Republicans hell-bent on repealing President Obama’s signature health-care legislation would have to find some $11 billion per year over the next decade (for a total of $109 billion) to offset the law’s repeal and avoid increasing the nation’s debt, the Congressional Budget Office estimated in a letter to House Speaker John Boehner (R) of Ohio on Tuesday.

In addition, the law as currently constituted will save taxpayers $84 billion, the CBO said, as greater government-subsidized participation in health-care exchanges is more than offset by lower costs from fewer Americans enrolling in Medicaid.

“These numbers tell a powerful story,” said House Democratic whip Steny Hoyer (D) of Maryland in an e-mailed statement. “The health reform legislation we passed in the Democratic-controlled 111th Congress is achieving the goals of expanding access to insurance coverage and controlling the growth of costs for Americans’ care.”

Republicans could take some solace in the fact that the $84 billion figure is down from $210 billion that the CBO had estimated in 2011 due to a variety of factors, including the Supreme Court’s ruling, changes in the rate of growth of Medicare, and the Department of Health and Human Service’s decision to halt the implementation of the law’s long-term care insurance provision.

But Democrats have to contend with the CBO’s estimate that some 3 million more Americans will go without health-care coverage in 2022 due to the Supreme Court’s ruling.
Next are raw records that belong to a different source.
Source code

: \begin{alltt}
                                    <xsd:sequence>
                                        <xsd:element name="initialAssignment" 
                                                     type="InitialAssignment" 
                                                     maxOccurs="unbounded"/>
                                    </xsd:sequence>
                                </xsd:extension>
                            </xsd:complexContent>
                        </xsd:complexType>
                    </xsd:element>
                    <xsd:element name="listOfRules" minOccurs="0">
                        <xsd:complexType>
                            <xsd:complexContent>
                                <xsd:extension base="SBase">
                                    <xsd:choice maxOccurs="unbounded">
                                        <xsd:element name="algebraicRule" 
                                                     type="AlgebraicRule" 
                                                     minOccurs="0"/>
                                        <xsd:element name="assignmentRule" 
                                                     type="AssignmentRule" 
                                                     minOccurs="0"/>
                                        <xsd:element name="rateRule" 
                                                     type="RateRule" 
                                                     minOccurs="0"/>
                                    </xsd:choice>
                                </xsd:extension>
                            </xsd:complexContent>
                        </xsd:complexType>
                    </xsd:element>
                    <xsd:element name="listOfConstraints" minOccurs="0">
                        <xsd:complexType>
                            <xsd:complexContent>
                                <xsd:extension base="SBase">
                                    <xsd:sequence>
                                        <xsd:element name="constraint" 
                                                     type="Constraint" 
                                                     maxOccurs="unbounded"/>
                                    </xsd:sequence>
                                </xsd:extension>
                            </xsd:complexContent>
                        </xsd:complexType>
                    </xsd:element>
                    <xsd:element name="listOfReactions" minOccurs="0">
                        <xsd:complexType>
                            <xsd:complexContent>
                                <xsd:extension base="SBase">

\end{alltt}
Costs are going down while coverage is also declining because, as the CBO writes, two-thirds of those who will find themselves without Medicaid coverage will also be unable to access state health insurance exchanges.

If the law is fully repealed, as many as 30 million  Americans, however, would be without health care insurance by 2022, according to the CBO.One conservative health-care analyst did see a benefit from potential repeal, however.
 
“The Supreme Court decision liberated the near-poor,” said National Center for Policy Analysis President John Goodman in an e-mail. “Residents in states refusing Medicaid expansion for people between 100% and 138% of the poverty level will now be eligible for much better, private insurance coverage.”

The CBO also estimates that repealing the law could cost somewhere in a “broad range” around 0.5 percent of GDP (currently, amounting to about $1.5 trillion) in the decade following 2022.

Still, the CBO warned that any estimates about the complex legislation and its impact on the massive US health-care market are highly uncertain.

Repeal projections “are quite uncertain because they are based, in large part, on projections of the effects of the ACA, which are themselves highly uncertain. Assessing the effects of making broad changes in the nation’s health-care and health insurance systems requires estimates of a broad array of technical, behavioral, and economic factors,” the CBO wrote.